Plan: | Klarenbeek |
---|---|
Status: | vastgesteld |
Plantype: | bestemmingsplan |
IMRO-idn: | NL.IMRO.0285.3100-VS00 |
In de welstandsnota wordt het welstandsbeleid ten aanzien van kleine bouwwerken, zoals dakkapellen, aan- en uitbouwen en bijgebouwen en grotere bouwwerken verwoord. Voor de eerste categorie zijn zogenaamde loketcriteria opgesteld, die 'aan de balie' duidelijk maken of het gebouwd kan worden of niet. Voor de grotere bouwactiviteiten gelden object- en gebiedscriteria.
Het dorp Klarenbeek is ingedeeld in meerdere deelgebieden, waarvan het dorpslint en de naoorlogse gebieden de belangrijkste zijn. Voor de sportterreinen gelden specifieke objectcriteria.
Het dorpslint langs de Hoofdweg laat de geleidelijke ruimtelijke ontwikkeling van klarenbeekzien en is daarmee van cultuurhistorische waarde. Het welstandsbeleid is, mede gezien de belangrijke verkeersfunctie en daarmee zichtbaarheid van de dorpslinten, gericht op het bewaken van de ruimtelijke beeldkwaliteit. Het organische ritme, de ruimtelijke samenhang en de maat en schaal van de bebouwing is daarbij essentieel.
De grootste waarde van de naoorlogse woongebieden ligt in de ruime groene opzet van de buurten en de heldere stedenbouwkundige opzet. De woonfunctie is overheersend. In het naoorlogse woongebied wordt een terughoudend welstandsbeleid gevoerd.

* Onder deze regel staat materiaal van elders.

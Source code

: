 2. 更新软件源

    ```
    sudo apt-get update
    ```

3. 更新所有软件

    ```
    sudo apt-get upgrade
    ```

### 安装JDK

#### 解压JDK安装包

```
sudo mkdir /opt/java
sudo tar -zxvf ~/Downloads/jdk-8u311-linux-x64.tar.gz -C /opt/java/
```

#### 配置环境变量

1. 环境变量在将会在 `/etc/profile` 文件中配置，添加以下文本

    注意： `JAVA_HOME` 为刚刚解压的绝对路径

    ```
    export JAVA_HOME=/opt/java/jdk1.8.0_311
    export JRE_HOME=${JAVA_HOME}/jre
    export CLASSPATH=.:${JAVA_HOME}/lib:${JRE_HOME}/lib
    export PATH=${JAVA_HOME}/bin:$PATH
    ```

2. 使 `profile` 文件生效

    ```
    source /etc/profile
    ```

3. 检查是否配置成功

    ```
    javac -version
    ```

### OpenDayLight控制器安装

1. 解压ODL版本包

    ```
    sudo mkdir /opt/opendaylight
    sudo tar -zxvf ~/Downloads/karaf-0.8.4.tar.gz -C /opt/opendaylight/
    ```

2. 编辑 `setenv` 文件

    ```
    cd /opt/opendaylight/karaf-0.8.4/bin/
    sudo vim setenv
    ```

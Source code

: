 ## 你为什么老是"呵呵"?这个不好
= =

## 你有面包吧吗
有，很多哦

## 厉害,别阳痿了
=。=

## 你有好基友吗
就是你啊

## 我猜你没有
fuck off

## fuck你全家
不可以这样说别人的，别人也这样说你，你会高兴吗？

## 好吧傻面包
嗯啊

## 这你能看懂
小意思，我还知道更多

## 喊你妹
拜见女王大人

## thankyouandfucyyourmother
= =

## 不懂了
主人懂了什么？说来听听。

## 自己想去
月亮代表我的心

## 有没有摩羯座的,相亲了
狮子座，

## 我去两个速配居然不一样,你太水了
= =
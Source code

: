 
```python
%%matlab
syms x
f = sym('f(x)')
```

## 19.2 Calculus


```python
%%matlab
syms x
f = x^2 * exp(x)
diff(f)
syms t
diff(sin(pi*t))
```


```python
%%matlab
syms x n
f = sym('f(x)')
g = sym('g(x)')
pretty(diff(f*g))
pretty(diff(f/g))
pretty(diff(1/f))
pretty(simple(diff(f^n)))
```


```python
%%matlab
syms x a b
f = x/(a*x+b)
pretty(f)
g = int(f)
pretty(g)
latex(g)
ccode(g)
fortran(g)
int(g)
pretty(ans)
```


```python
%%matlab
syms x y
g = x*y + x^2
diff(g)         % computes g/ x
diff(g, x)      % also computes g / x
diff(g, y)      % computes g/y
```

Hier is het bewaren van een zekere architectonische samenhang binnen gelijksoortige bebouwingsclusters van belang.
Voor alle deelgebieden geldt dat de bestaande gebouwde omgeving het kwalitatieve referentiepunt is voor ieder (omgevingsvergunningplichtig) bouwwerk. Dat wil zeggen dat een bouwkundige toevoeging of verandering de bestaande stedenbouwkundige en landschappelijke structuur, de typologie van gebouwen als uitgangspunt neemt. Voor het dorpslintis tevens detaillering, kleur en materiaalgebruik belangrijk.